Interim co-chief executive Cathryn Ross explained these would be rolled forward into AMP8 or even beyond, but stressed that projects were not being abandoned.

“In the current period there are things that we are not going to be able to do,” she said, attributing this to “a very, very slow start to delivery” in AMP7.

This slow start was the result of changes to the organisation, which began the period without a chief executive, and a “more difficult” than expected settlement from Ofwat that forced the team to re-examine its plans.

Ross said just £100 million of capital works were undertaken with its supply chain in the first year of AMP7 compared to more than £800 million this year, leaving “too much to do in too little time” to make up for the delays.

Faced with questions about underinvestment, Ross told customers that Thames had prioritised keeping bills at or below inflation since privatisation. She agreed there had been underinvestment but denied customers had already paid for undelivered work.

“We sought to keep bills down, rather than we’d had lots of customer money that we should have been spending on our assets that has been sucked out to pay our shareholders,” she stated. “We have an asset problem. I do think there has been underinvestment and we should rectify that now, but I don’t agree it’s the case that customers have paid for but not received that investment in the past.”

For AMP8, the business plan proposes £18.7 billion of spending to start to reverse the current “asset deficit”. Ross said addressing this gap will make a big difference in driving down leakages, supply interruptions and pollution incidents.

‘Your water, your say’ feedback events were introduced for PR24 to allow Ofwat to compare how companies communicated plans with billpayers in a like-for-like way.

The session’s independent chair, Kevin Johnson, said there had “clearly been leadership and management issues” at Thames and asked if the company also faces deficit in management capabilities.

Ross, who became interim chief executive in July following the resignation of Sarah Bentley, acknowledged that some decisions taken in the past would not be made today.

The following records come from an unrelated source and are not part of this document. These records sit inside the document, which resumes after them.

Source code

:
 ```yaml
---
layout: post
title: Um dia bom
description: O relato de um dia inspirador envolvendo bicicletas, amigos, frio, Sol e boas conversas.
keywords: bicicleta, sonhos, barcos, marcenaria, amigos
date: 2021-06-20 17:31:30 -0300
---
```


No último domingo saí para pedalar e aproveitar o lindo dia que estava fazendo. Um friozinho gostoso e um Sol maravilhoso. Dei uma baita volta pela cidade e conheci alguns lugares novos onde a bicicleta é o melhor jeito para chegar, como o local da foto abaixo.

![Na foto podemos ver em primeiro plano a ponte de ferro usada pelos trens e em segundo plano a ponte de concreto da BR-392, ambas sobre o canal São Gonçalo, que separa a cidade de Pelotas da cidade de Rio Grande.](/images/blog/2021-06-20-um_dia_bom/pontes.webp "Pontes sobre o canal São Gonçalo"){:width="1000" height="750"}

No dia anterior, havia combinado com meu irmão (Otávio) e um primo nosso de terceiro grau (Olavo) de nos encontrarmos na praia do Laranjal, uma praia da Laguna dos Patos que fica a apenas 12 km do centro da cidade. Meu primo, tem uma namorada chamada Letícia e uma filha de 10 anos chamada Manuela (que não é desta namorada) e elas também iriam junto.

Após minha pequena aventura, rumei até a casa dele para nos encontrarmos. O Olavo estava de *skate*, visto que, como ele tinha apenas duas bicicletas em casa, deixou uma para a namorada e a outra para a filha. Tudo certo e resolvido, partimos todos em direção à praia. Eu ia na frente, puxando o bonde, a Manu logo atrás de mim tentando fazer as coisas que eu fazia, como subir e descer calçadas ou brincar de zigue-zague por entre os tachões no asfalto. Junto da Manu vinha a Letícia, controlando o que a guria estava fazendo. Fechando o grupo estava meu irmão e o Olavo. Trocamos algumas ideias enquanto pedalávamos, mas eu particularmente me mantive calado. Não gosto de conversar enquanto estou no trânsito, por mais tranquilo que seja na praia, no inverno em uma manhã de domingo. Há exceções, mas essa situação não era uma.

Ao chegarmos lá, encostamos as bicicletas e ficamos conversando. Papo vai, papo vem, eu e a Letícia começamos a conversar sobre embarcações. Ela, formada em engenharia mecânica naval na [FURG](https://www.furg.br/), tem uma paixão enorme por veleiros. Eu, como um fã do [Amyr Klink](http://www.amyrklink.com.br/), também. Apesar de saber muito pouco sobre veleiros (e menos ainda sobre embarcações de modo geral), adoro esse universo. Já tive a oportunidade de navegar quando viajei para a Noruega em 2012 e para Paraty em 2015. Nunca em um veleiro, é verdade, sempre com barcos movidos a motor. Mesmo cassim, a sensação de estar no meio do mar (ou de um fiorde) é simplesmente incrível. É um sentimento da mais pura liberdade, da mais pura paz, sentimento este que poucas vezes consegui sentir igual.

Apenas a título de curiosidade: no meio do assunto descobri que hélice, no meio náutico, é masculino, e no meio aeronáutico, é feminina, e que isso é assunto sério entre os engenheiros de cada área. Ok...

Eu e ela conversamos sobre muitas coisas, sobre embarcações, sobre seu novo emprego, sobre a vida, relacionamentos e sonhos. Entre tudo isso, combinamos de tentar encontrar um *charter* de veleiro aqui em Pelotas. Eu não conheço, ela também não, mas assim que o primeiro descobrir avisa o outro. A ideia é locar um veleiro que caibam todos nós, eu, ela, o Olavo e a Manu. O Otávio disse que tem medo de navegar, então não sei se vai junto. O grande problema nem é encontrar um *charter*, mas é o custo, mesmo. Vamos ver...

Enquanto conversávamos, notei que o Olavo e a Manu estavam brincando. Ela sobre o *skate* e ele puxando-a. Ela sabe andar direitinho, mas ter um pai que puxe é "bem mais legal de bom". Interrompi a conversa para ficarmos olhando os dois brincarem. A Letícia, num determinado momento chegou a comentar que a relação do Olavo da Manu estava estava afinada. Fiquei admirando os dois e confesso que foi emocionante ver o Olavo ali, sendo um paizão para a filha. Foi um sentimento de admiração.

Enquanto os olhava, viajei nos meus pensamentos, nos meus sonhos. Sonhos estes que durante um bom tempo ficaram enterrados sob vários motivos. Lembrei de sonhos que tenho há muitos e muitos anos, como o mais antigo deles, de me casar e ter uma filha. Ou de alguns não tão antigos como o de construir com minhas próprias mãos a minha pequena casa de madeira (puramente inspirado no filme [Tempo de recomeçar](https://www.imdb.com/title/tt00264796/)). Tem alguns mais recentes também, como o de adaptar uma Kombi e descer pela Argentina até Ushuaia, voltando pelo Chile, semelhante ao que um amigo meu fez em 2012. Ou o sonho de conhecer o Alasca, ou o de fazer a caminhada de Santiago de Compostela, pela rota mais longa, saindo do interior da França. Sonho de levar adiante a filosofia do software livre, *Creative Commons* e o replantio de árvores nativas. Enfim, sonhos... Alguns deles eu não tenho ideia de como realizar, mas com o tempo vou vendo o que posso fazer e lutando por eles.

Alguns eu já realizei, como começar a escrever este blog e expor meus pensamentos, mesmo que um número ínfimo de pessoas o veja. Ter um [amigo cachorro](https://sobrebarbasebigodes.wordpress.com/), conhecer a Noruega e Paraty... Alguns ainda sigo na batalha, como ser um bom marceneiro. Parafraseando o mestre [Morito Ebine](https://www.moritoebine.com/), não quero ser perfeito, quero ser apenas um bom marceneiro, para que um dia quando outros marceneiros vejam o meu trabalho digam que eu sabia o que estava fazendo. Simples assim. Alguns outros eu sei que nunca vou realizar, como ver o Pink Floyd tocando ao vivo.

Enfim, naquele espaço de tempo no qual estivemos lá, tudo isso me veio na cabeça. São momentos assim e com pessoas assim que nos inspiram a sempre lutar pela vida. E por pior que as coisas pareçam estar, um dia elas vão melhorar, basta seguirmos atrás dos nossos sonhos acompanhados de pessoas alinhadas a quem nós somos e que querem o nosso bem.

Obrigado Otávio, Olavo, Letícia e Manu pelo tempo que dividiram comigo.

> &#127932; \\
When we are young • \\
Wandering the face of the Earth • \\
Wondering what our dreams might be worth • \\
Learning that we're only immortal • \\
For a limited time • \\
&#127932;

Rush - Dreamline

She said there is more to company leadership than a single person and highlighted the experience of Thames’ executive team as well as the continuity of its board, save its new chair.

Members of both were subjected to two hours of questions from more than 150 attendees, covering water supply and quality, wastewater and combined sewer overflows, bills and affordability, and corporate behaviour and trust.

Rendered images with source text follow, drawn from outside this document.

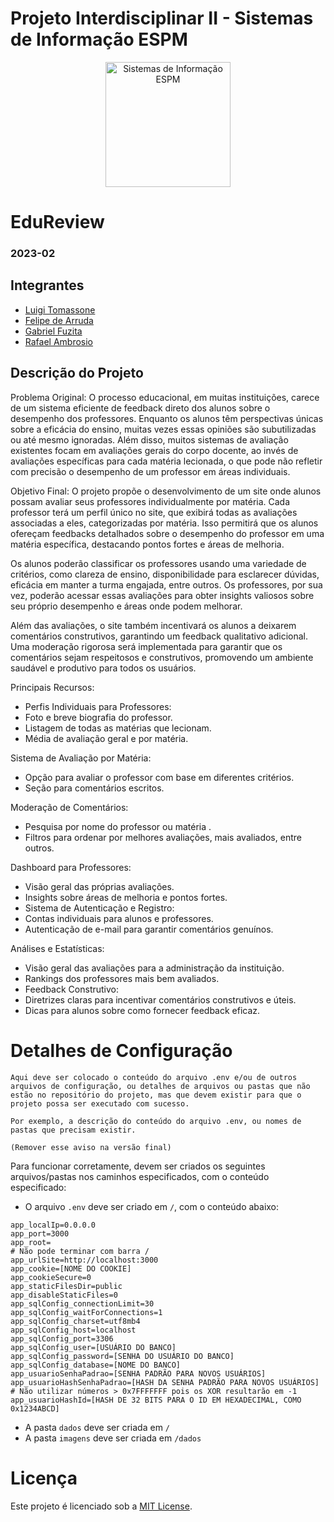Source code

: # Projeto Interdisciplinar II - Sistemas de Informação ESPM

<p style="text-align: center;">
    <a href="https://www.espm.br/cursos-de-graduacao/sistemas-de-informacao/"><img src="https://avatars.githubusercontent.com/u/49880458?s=200&v=4" alt="Sistemas de Informação ESPM" style="height: 200px; width: 200px;"/></a>
</p>

# EduReview

### 2023-02

## Integrantes
- [Luigi Tomassone](https://github.com/Luigi052/)
- [Felipe de Arruda](https://github.com/FelipeBotelho94/)
- [Gabriel Fuzita](https://github.com/Gafucha)
- [Rafael Ambrosio](https://github.com/rafaoambrosio/)
## Descrição do Projeto

Problema Original:
O processo educacional, em muitas instituições, carece de um sistema eficiente de feedback direto dos alunos sobre o desempenho dos professores. Enquanto os alunos têm perspectivas únicas sobre a eficácia do ensino, muitas vezes essas opiniões são subutilizadas ou até mesmo ignoradas. Além disso, muitos sistemas de avaliação existentes focam em avaliações gerais do corpo docente, ao invés de avaliações específicas para cada matéria lecionada, o que pode não refletir com precisão o desempenho de um professor em áreas individuais.

Objetivo Final:
O projeto propõe o desenvolvimento de um site onde alunos possam avaliar seus professores individualmente por matéria. Cada professor terá um perfil único no site, que exibirá todas as avaliações associadas a eles, categorizadas por matéria. Isso permitirá que os alunos ofereçam feedbacks detalhados sobre o desempenho do professor em uma matéria específica, destacando pontos fortes e áreas de melhoria.

Os alunos poderão classificar os professores usando uma variedade de critérios, como clareza de ensino, disponibilidade para esclarecer dúvidas, eficácia em manter a turma engajada, entre outros. Os professores, por sua vez, poderão acessar essas avaliações para obter insights valiosos sobre seu próprio desempenho e áreas onde podem melhorar.

Além das avaliações, o site também incentivará os alunos a deixarem comentários construtivos, garantindo um feedback qualitativo adicional. Uma moderação rigorosa será implementada para garantir que os comentários sejam respeitosos e construtivos, promovendo um ambiente saudável e produtivo para todos os usuários.

Principais Recursos:
- Perfis Individuais para Professores:
- Foto e breve biografia do professor.
- Listagem de todas as matérias que lecionam.
- Média de avaliação geral e por matéria.

Sistema de Avaliação por Matéria:
- Opção para avaliar o professor com base em diferentes critérios.
- Seção para comentários escritos.

Moderação de Comentários:
- Pesquisa por nome do professor ou matéria .
- Filtros para ordenar por melhores avaliações, mais avaliados, entre outros.

Dashboard para Professores:
- Visão geral das próprias avaliações.
- Insights sobre áreas de melhoria e pontos fortes.
- Sistema de Autenticação e Registro:
- Contas individuais para alunos e professores.
- Autenticação de e-mail para garantir comentários genuínos.

Análises e Estatísticas:
- Visão geral das avaliações para a administração da instituição.
- Rankings dos professores mais bem avaliados.
- Feedback Construtivo:
- Diretrizes claras para incentivar comentários construtivos e úteis.
- Dicas para alunos sobre como fornecer feedback eficaz.

# Detalhes de Configuração

```
Aqui deve ser colocado o conteúdo do arquivo .env e/ou de outros arquivos de configuração, ou detalhes de arquivos ou pastas que não estão no repositório do projeto, mas que devem existir para que o projeto possa ser executado com sucesso.

Por exemplo, a descrição do conteúdo do arquivo .env, ou nomes de pastas que precisam existir.

(Remover esse aviso na versão final)
```

Para funcionar corretamente, devem ser criados os seguintes arquivos/pastas nos caminhos especificados, com o conteúdo especificado:

- O arquivo `.env` deve ser criado em `/`, com o conteúdo abaixo:
```
app_localIp=0.0.0.0
app_port=3000
app_root=
# Não pode terminar com barra /
app_urlSite=http://localhost:3000
app_cookie=[NOME DO COOKIE]
app_cookieSecure=0
app_staticFilesDir=public
app_disableStaticFiles=0
app_sqlConfig_connectionLimit=30
app_sqlConfig_waitForConnections=1
app_sqlConfig_charset=utf8mb4
app_sqlConfig_host=localhost
app_sqlConfig_port=3306
app_sqlConfig_user=[USUÁRIO DO BANCO]
app_sqlConfig_password=[SENHA DO USUÁRIO DO BANCO]
app_sqlConfig_database=[NOME DO BANCO]
app_usuarioSenhaPadrao=[SENHA PADRÃO PARA NOVOS USUÁRIOS]
app_usuarioHashSenhaPadrao=[HASH DA SENHA PADRÃO PARA NOVOS USUÁRIOS]
# Não utilizar números > 0x7FFFFFFF pois os XOR resultarão em -1
app_usuarioHashId=[HASH DE 32 BITS PARA O ID EM HEXADECIMAL, COMO 0x1234ABCD]
```

- A pasta `dados` deve ser criada em `/`
- A pasta `imagens` deve ser criada em `/dados`

# Licença

Este projeto é licenciado sob a [MIT License](https://github.com/tech-espm/inter-2sem-2023-feedback/blob/main/LICENSE).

The questions included why investments in the asset base had not been made and if financial mismanagement had taken place, which Catherine Lynn, non-executive director, denied.

“Thames is where it is, and we can only move the business forward from where we are now with our infrastructure and with the massive investment we are putting into the next review period,” said Lynn. “We can always look back and blame the past, but the board is challenging the executive team to deliver for the future.”

She reiterated that it would take time to improve the standard of Thames’ assets: “There is so much to do and only so much we can deliver from a supply chain and customer bills perspective.”

The final question of the session was why customers should trust the company to deliver on its plans after previously failing to do so. Ross acknowledged this as “the question that matters most” and said the company’s current position saddens her.

“I don’t think we are trusted, as Thames Water and as a sector,” she lamented. To rectify the issue, Ross said: “We need to be unafraid of going out and having the conversation and being transparent to explain what we’re doing and why we’re doing it, dealing with questions and queries in as open way as we can. The only other thing that matters is to do what we said we’d do. We have to deliver.”

“You’ve seen what’s set out in the plan and what we think we can deliver,” she concluded. “I know it’s not the plan everybody wants or the bill level everybody wants but it’s the plan we feel we can deliver.”